A Crônica, edição de 1987, Editora Ática, Série Princípios, é um livro pequeno, mas diz muito. Aliás, diz tudo. O formato é quase de bolso, espessura de alguns milímetros, conteúdo imensurável. No final do livro, além do Vocabulário Crítico, há outro recurso interessante: a Bibliografia comentada, excelente fonte de pesquisa.
Se uma parcela, apenas uma, dos livros didáticos, fosse escrita com a leveza e profundidade dessa obra, a meninada adoraria estudar. Jorge de Sá, autor do livro, transpira talento. Na época era professor de Literatura Brasileira da Universidade Federal Fluminense e crítico literário do Jornal do Brasil. O cara não só escreve a respeito da crônica, poetiza o tema. Leva-nos a percorrer os encantos desse gênero literário. Alguns excluíram-na dessa definição. Não são muito espertos.
Considerada um gênero menor, Jorge de Sá eleva a crônica à condição de célula mãe da nossa Literatura. A carta de Pero Vaz de Caminha é o documento vital dessa afirmação. Uma definição incabível, dirão os arianos dos gêneros literários. Então, vejamos:
"Indiscutível, porém é que o texto de Pero Vaz de Caminha é criação de um cronista no melhor sentido literário do termo, pois ele cria com engenho e arte tudo o que ele registra no contato direto com os índios e seus costumes, naquele instante de confronto entre a cultura européia e a cultura primitiva... A verdade da crônica é o instante." - escreve o autor.
Chama a atenção para o fato da realidade - conforme a conhecemos, ou como é recriada pela arte - ser feita de pequenos lances.
"Estabelecendo essa estratégia, Caminha estabeleceu também o princípio básico da crônica: registrar o circunstancial. "" - ensina-nos.
E finaliza: "Nossa literatura nasceu, pois, de uma circunstância. Nasceu da crônica".

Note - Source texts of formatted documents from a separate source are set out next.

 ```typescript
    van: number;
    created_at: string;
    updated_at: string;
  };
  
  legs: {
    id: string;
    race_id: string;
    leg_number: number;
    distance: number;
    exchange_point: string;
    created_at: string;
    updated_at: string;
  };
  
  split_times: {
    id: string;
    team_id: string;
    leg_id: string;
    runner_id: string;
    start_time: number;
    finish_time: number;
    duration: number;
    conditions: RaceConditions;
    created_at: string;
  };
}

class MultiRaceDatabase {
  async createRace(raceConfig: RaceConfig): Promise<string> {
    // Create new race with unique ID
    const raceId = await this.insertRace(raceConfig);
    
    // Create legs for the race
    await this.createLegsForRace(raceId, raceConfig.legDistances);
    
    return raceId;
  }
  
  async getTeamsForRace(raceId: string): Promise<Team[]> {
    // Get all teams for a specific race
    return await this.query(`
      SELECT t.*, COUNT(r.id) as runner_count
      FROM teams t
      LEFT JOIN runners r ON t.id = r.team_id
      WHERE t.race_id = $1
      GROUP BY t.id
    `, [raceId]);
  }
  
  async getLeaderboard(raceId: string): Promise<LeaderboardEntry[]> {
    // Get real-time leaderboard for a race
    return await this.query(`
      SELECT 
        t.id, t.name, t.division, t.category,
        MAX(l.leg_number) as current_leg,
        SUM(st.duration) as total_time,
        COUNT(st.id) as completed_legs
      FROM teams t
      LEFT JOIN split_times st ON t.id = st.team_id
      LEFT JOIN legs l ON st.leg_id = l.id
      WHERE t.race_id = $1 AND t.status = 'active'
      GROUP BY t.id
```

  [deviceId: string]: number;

Jorge de Sá mostra-nos que ela dirige-se a um público determinado. E disseca a questão: "Mas que público é esse? Sendo a crônica uma soma de jornalismo e literatura (daí a imagem do narrador-repórter), dirige-se a uma classe que tem preferência pelo jornal em que ela é publicada (só depois é que irá ou não integrar uma coletânea, geralmente organizada pelo próprio autor).Daí a necessidade de transferi-la do jornal para o livro. Nessa transposição, é claro que o escritor está buscando fazer da tenda precária e cigana uma casa sólida e mais duradoura.".

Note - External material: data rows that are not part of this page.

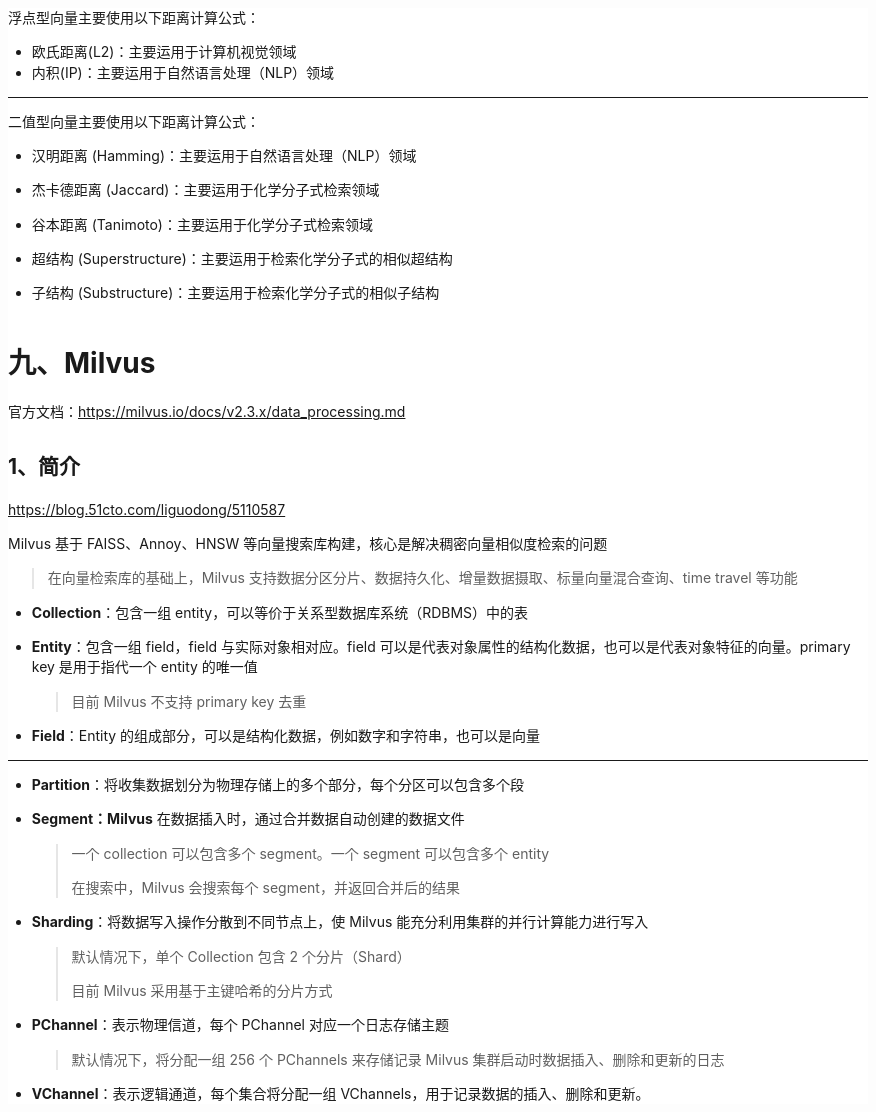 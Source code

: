 浮点型向量主要使用以下距离计算公式：

- 欧氏距离(L2)：主要运用于计算机视觉领域
- 内积(IP)：主要运用于自然语言处理（NLP）领域

---

二值型向量主要使用以下距离计算公式：

- 汉明距离 (Hamming)：主要运用于自然语言处理（NLP）领域
- 杰卡德距离 (Jaccard)：主要运用于化学分子式检索领域
- 谷本距离 (Tanimoto)：主要运用于化学分子式检索领域
- 超结构 (Superstructure)：主要运用于检索化学分子式的相似超结构

- 子结构 (Substructure)：主要运用于检索化学分子式的相似子结构

# 九、Milvus

官方文档：https://milvus.io/docs/v2.3.x/data_processing.md

## 1、简介

https://blog.51cto.com/liguodong/5110587

Milvus 基于 FAISS、Annoy、HNSW 等向量搜索库构建，核心是解决稠密向量相似度检索的问题

> 在向量检索库的基础上，Milvus 支持数据分区分片、数据持久化、增量数据摄取、标量向量混合查询、time travel 等功能

- **Collection**：包含一组 entity，可以等价于关系型数据库系统（RDBMS）中的表

- **Entity**：包含一组 field，field 与实际对象相对应。field 可以是代表对象属性的结构化数据，也可以是代表对象特征的向量。primary key 是用于指代一个 entity 的唯一值

    > 目前 Milvus 不支持 primary key 去重

- **Field**：Entity 的组成部分，可以是结构化数据，例如数字和字符串，也可以是向量

---

- **Partition**：将收集数据划分为物理存储上的多个部分，每个分区可以包含多个段

- **Segment：Milvus** 在数据插入时，通过合并数据自动创建的数据文件

    > 一个 collection 可以包含多个 segment。一个 segment 可以包含多个 entity
    >
    > 在搜索中，Milvus 会搜索每个 segment，并返回合并后的结果

- **Sharding**：将数据写入操作分散到不同节点上，使 Milvus 能充分利用集群的并行计算能力进行写入

    > 默认情况下，单个 Collection 包含 2 个分片（Shard）
    >
    > 目前 Milvus 采用基于主键哈希的分片方式

- **PChannel**：表示物理信道，每个 PChannel 对应一个日志存储主题

    > 默认情况下，将分配一组 256 个 PChannels 来存储记录 Milvus 集群启动时数据插入、删除和更新的日志

- **VChannel**：表示逻辑通道，每个集合将分配一组 VChannels，用于记录数据的插入、删除和更新。
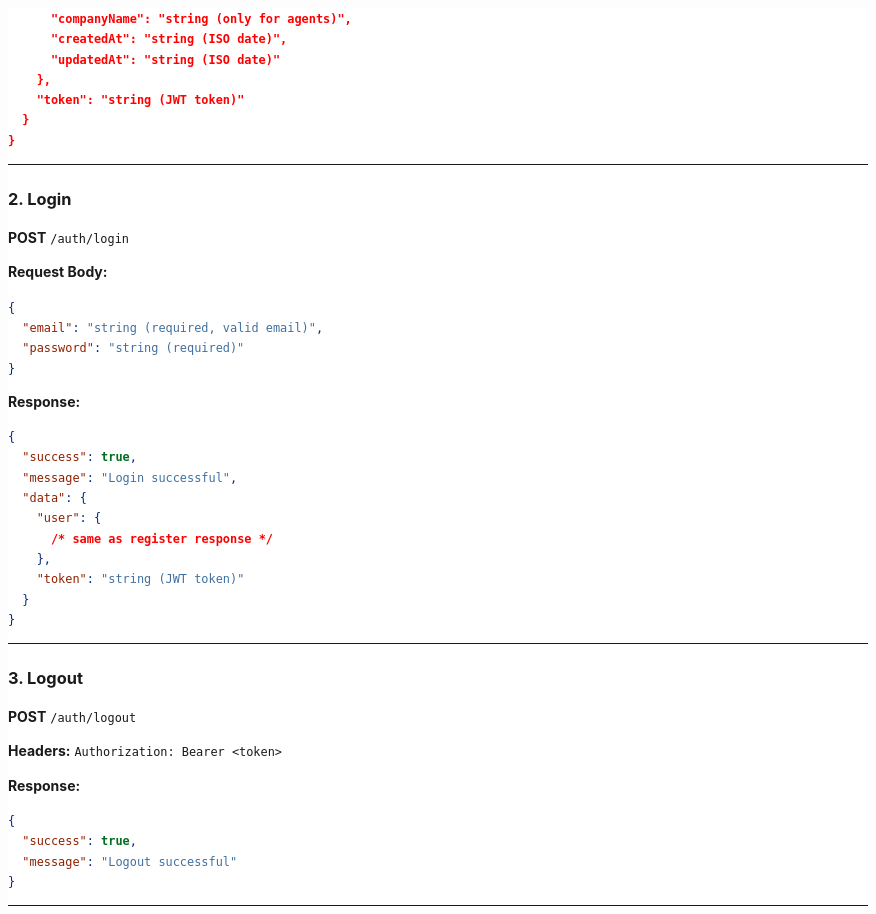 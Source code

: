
 ```json
      "companyName": "string (only for agents)",
      "createdAt": "string (ISO date)",
      "updatedAt": "string (ISO date)"
    },
    "token": "string (JWT token)"
  }
}
```

---

### 2. Login

**POST** `/auth/login`

**Request Body:**

```json
{
  "email": "string (required, valid email)",
  "password": "string (required)"
}
```

**Response:**

```json
{
  "success": true,
  "message": "Login successful",
  "data": {
    "user": {
      /* same as register response */
    },
    "token": "string (JWT token)"
  }
}
```

---

### 3. Logout

**POST** `/auth/logout`

**Headers:** `Authorization: Bearer <token>`

**Response:**

```json
{
  "success": true,
  "message": "Logout successful"
}
```

---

Essa ritualização encena uma série de detalhes e é uma das suas características. No jornal, tropeça no limite dos espaços disponíveis. Então, deve ser escrita da maneira mais breve possível. "É dessa economia que nasce a sua riqueza estrutural." - explica-nos Jorge de Sá.
Os tipos urbanos povoam a crônica, diz ele. Cita um trecho - entre muitos - de uma crônica de Fernando Sabino: "Não estamos sós".
"...Sabino nos fala da solidão de dois amigos que se embebedam apoiados no jogo da linguagem: a dipsomania - impulso periódico e irresistível pelo álcool - existe quando a pessoa bebe sozinha, e , como os dois estão juntos, poderão curar a ressaca bebendo outra cerveja. A partir do título da crônica - 'Não estamos sós' - o escritor brinca com as palavras, exatamente para mostrar a solidão disfarçada em etílica (alcoolizada) solidariedade. Que também traz em si um pouco de poesia. Afinal, o poeta que vive bebendo pelos bares da cidade, alongando o caminho de volta para a casa, é outro tipo urbano".
Cá pra nós: é um dos gêneros mais lidos. Os que a discriminam como um gênero menor, querem o quê?
Relembrando: "Nossa literatura nasceu da crônica".